Na era do novo gótico, os zumbis são os protagonistas. Vários estudiosos do tema consideram que o ápice de uma das muitas retomadas dos mortos-vivos

Na era do novo gótico, os zumbis são os protagonistas. Vários estudiosos do tema consideram que o ápice de uma das muitas retomadas dos mortos-vivos e da estética gótica ocorreu depois do ataque terrorista de 11 de setembro de 2001 às torres gêmeas, em Nova Iorque:

[…] os atentados de 11 de setembro de 2001 podem estar por trás dessa “Renascença Zumbi”: de repente, para o público ocidental, o fim do mundo nas mãos de forças assassinas voltava a ser um conceito plausível. Seja como for, os últimos anos viram algo em torno de 30 filmes sobre mortos-vivos a cada 12 meses, uma média sem precedentes […]. (SUPERINTERESSANTE, 2012, p. 38, grifo no original)

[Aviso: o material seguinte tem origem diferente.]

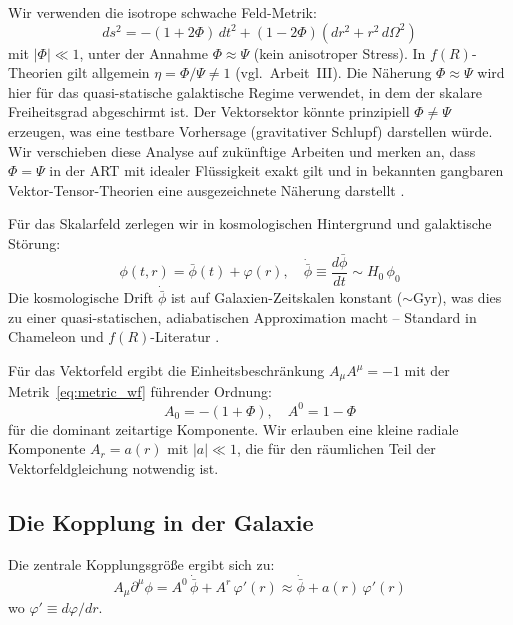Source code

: \documentclass[aps,prd,twocolumn,superscriptaddress,nofootinbib]{revtex4-2}
\begin{document}
Wir verwenden die isotrope schwache Feld-Metrik:
\begin{equation}
ds^2 = -(1 + 2\Phi)\,dt^2 + (1 - 2\Phi)(dr^2 + r^2\,d\Omega^2)
\label{eq:metric_wf}
\end{equation}
mit $|\Phi| \ll 1$, unter der Annahme $\Phi \approx \Psi$ (kein anisotroper Stress). In $f(R)$-Theorien gilt allgemein $\eta = \Phi/\Psi \neq 1$ (vgl.\ Arbeit~III). Die N\"aherung $\Phi \approx \Psi$ wird hier f\"ur das quasi-statische galaktische Regime verwendet, in dem der skalare Freiheitsgrad abgeschirmt ist. Der Vektorsektor k\"onnte prinzipiell $\Phi \neq \Psi$ erzeugen, was eine testbare Vorhersage (gravitativer Schlupf) darstellen w\"urde. Wir verschieben diese Analyse auf zuk\"unftige Arbeiten und merken an, dass $\Phi = \Psi$ in der ART mit idealer Fl\"ussigkeit exakt gilt und in bekannten gangbaren Vektor-Tensor-Theorien eine ausgezeichnete N\"aherung darstellt \cite{Skordis2021}.

F\"ur das Skalarfeld zerlegen wir in kosmologischen Hintergrund und galaktische St\"orung:
\begin{equation}
\phi(t,r) = \bar{\phi}(t) + \varphi(r), \quad \dot{\bar{\phi}} \equiv \frac{d\bar{\phi}}{dt} \sim H_0\,\phi_0
\label{eq:phi_split}
\end{equation}
Die kosmologische Drift $\dot{\bar{\phi}}$ ist auf Galaxien-Zeitskalen konstant ($\sim$Gyr), was dies zu einer quasi-statischen, adiabatischen Approximation macht -- Standard in Chameleon und $f(R)$-Literatur \cite{HuSawicki2007}.

F\"ur das Vektorfeld ergibt die Einheitsbeschr\"ankung $A_\mu A^\mu = -1$ mit der Metrik~\eqref{eq:metric_wf} f\"uhrender Ordnung:
\begin{equation}
A_0 = -(1 + \Phi), \quad A^0 = 1 - \Phi
\label{eq:A0}
\end{equation}
f\"ur die dominant zeitartige Komponente. Wir erlauben eine kleine radiale Komponente $A_r = a(r)$ mit $|a| \ll 1$, die f\"ur den r\"aumlichen Teil der Vektorfeldgleichung notwendig ist.

\subsection{Die Kopplung in der Galaxie}
\label{sec:coupling_galaxy}

Die zentrale Kopplungsgr\"o\ss{}e ergibt sich zu:
\begin{equation}
A_\mu\partial^\mu\phi = A^0\,\dot{\bar{\phi}} + A^r\,\varphi'(r) \approx \dot{\bar{\phi}} + a(r)\,\varphi'(r)
\label{eq:Adphi_galaxy}
\end{equation}
wo $\varphi' \equiv d\varphi/dr$.
\end{document}
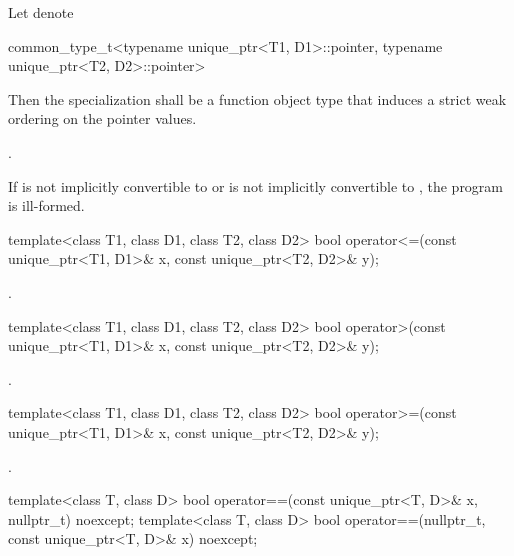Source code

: \begin{itemdescr}
\pnum
\requires Let  denote
\begin{codeblock}
common_type_t<typename unique_ptr<T1, D1>::pointer,
              typename unique_ptr<T2, D2>::pointer>
\end{codeblock}
Then the specialization
 shall be a function object type that
induces a strict weak ordering on the pointer values.

\pnum
\returns {}.

\pnum
\remarks If  is not implicitly convertible
to  or  is not implicitly
convertible to , the program is ill-formed.
\end{itemdescr}

%
\begin{itemdecl}
template<class T1, class D1, class T2, class D2>
  bool operator<=(const unique_ptr<T1, D1>& x, const unique_ptr<T2, D2>& y);
\end{itemdecl}

\begin{itemdescr}
\pnum
\returns {}.
\end{itemdescr}

%
\begin{itemdecl}
template<class T1, class D1, class T2, class D2>
  bool operator>(const unique_ptr<T1, D1>& x, const unique_ptr<T2, D2>& y);
\end{itemdecl}

\begin{itemdescr}
\pnum
\returns {}.
\end{itemdescr}

%
\begin{itemdecl}
template<class T1, class D1, class T2, class D2>
  bool operator>=(const unique_ptr<T1, D1>& x, const unique_ptr<T2, D2>& y);
\end{itemdecl}

\begin{itemdescr}
\pnum
\returns {}.
\end{itemdescr}

%
\begin{itemdecl}
template<class T, class D>
  bool operator==(const unique_ptr<T, D>& x, nullptr_t) noexcept;
template<class T, class D>
  bool operator==(nullptr_t, const unique_ptr<T, D>& x) noexcept;
\end{itemdecl}

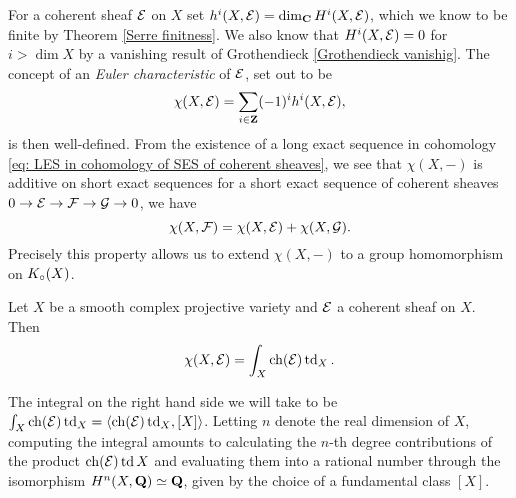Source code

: For a coherent sheaf $\mathcal E$ on $X$ set $h^i(X, \mathcal E) = \dim_\mathbf C H^i(X, \mathcal E)$, which we know to be finite by Theorem \ref{Serre finitness}. We also know that $H^{i}(X, \mathcal E) = 0$ for $i > \dim X$ by a vanishing result of Grothendieck \ref{Grothendieck vanishig}.
The concept of an \emph{Euler characteristic} of $\mathcal E$, set out to be
\[
    \chi(X, \mathcal E) = \sum_{i \in \mathbf Z} (-1)^i h^i(X, \mathcal E),
\] 
is then well-defined. From the existence of a long exact sequence in cohomology \eqref{eq: LES in cohomology of SES of coherent sheaves}, we see that $\chi(X, -)$ is additive on short exact sequences \ie for a short exact sequence of coherent sheaves $0 \to \mathcal E \to \mathcal F \to \mathcal G \to 0$, we have
\[
    \chi(X, \mathcal F) = \chi(X, \mathcal E) + \chi(X, \mathcal G).
\]
Precisely this property allows us to extend $\chi(X,-)$ to a group homomorphism on $K_{\circ}(X)$.
\begin{theorem}
    \label{Hirzebruch-Riemann-Roch}
    Let $X$ be a smooth complex projective variety and $\mathcal E$ a coherent sheaf on $X$. Then
    \begin{equation}
        \label{eq: Hirzebruch-Riemann-Roch formula}
        \chi(X, \E) = \int_X \ch{\E}\tdclass{X}.
    \end{equation}
\end{theorem}


\begin{remark}
    The integral on the right hand side we will take to be $\int_X \ch{\E}\tdclass{X} = \pairing{\ch{\E}\tdclass{X}}{[X]}$. 
    Letting $n$ denote the real dimension of $X$, computing the integral amounts to calculating the $n$-th degree contributions of the product $\ch{\E}\td{X}$ and evaluating them into a rational number through the isomorphism $H^{n}(X, \mathbf Q) \simeq \mathbf Q$, given by the choice of a fundamental class $[X]$.
\end{remark}

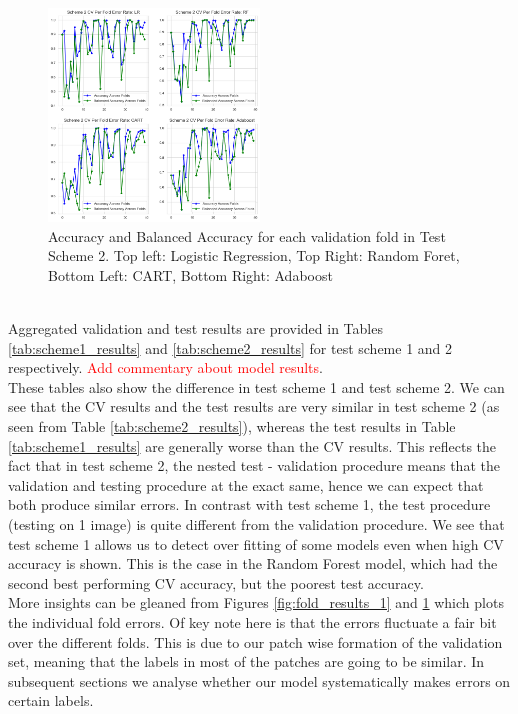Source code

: \documentclass[11pt, letterpaper, journal]{IEEEtran}
\begin{document}
\begin{figure}[h]
\centering
\includegraphics[width=0.5\textwidth]{statics/test_Scheme2_fold_error.png}
\caption{Accuracy and Balanced Accuracy for each validation fold in Test Scheme 2. Top left: Logistic Regression, Top Right: Random Foret, Bottom Left: CART, Bottom Right: Adaboost}
\label{fig:fold_results_2}
\end{figure}

\\
Aggregated validation and test results are provided in Tables \ref{tab:scheme1_results} and \ref{tab:scheme2_results} for test scheme 1 and 2 respectively. \textcolor{red}{Add commentary about model results}.
\\
These tables also show the difference in test scheme 1 and test scheme 2. We can see that the CV results and the test results are very similar in test scheme 2 (as seen from Table \ref{tab:scheme2_results}), whereas the test results in Table \ref{tab:scheme1_results} are generally worse than the CV results. This reflects the fact that in test scheme 2, the nested test - validation procedure means that the validation and testing procedure at the exact same, hence we can expect that both produce similar errors. In contrast with test scheme 1, the test procedure (testing on 1 image) is quite different from the validation procedure. We see that test scheme 1 allows us to detect over fitting of some models even when high CV accuracy is shown. This is the case in the Random Forest model, which had the second best performing CV accuracy, but the poorest test accuracy.
\\
More insights can be gleaned from Figures \ref{fig:fold_results_1} and \ref{fig:fold_results_2} which plots the individual fold errors. Of key note here is that the errors fluctuate a fair bit over the different folds. This is due to our patch wise formation of the validation set, meaning that the labels in most of the patches are going to be similar. In subsequent sections we analyse whether our model systematically makes errors on certain labels. 
\end{document}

[…] o zumbi atinge proeminência inegável no mundo pós-11/09 para representar, de maneira avassaladora, as angústias tanto individuais quanto sociais. (GOMES, 2014, p. 98)

Essa relação pode parecer estranha, mas tem uma explicação bastante plausível: “Frequentemente observa-se que os ciclos de horror emergem em tempos de tensão social, e que o gênero é um dos meios pelo qual podem ser expressadas as ansiedades de uma era” (CARROLL, 1990, p. 207, tradução nossa). De fato, ao longo da história, o terror cumpre seu papel e passa a ser reeditado, sempre que necessário, para responder aos medos e à insegurança da sociedade e para refletir destruições e tragédias de proporções consideráveis. Em outras palavras: “O gótico sempre foi um barômetro das ansiedades que se manifestam em certa cultura, em um momento particular da história” (BRUHM, 2002, p. 260, tradução nossa).

No ano de 2020, por ocasião da pandemia de covid-19, o inconsciente coletivo e as artes voltaram a fazer referência ao apocalipse zumbi (Fig. 1). Como resultado, muitas obras que tratam de vírus, doenças, pestes e epidemias foram tiradas das sombras e passaram a ser rediscutidas, nas mídias. A lista dos autores é extensa, mas, a título de exemplificação, citamos apenas alguns nomes: Susan Sontag, Albert Camus, Gabriel García Márquez, Daniel Defoe, Edgar Allan Poe, Giovanni Boccaccio, José Saramago, Philip Roth, Geraldine Brooks, João do Rio, Valêncio Xavier…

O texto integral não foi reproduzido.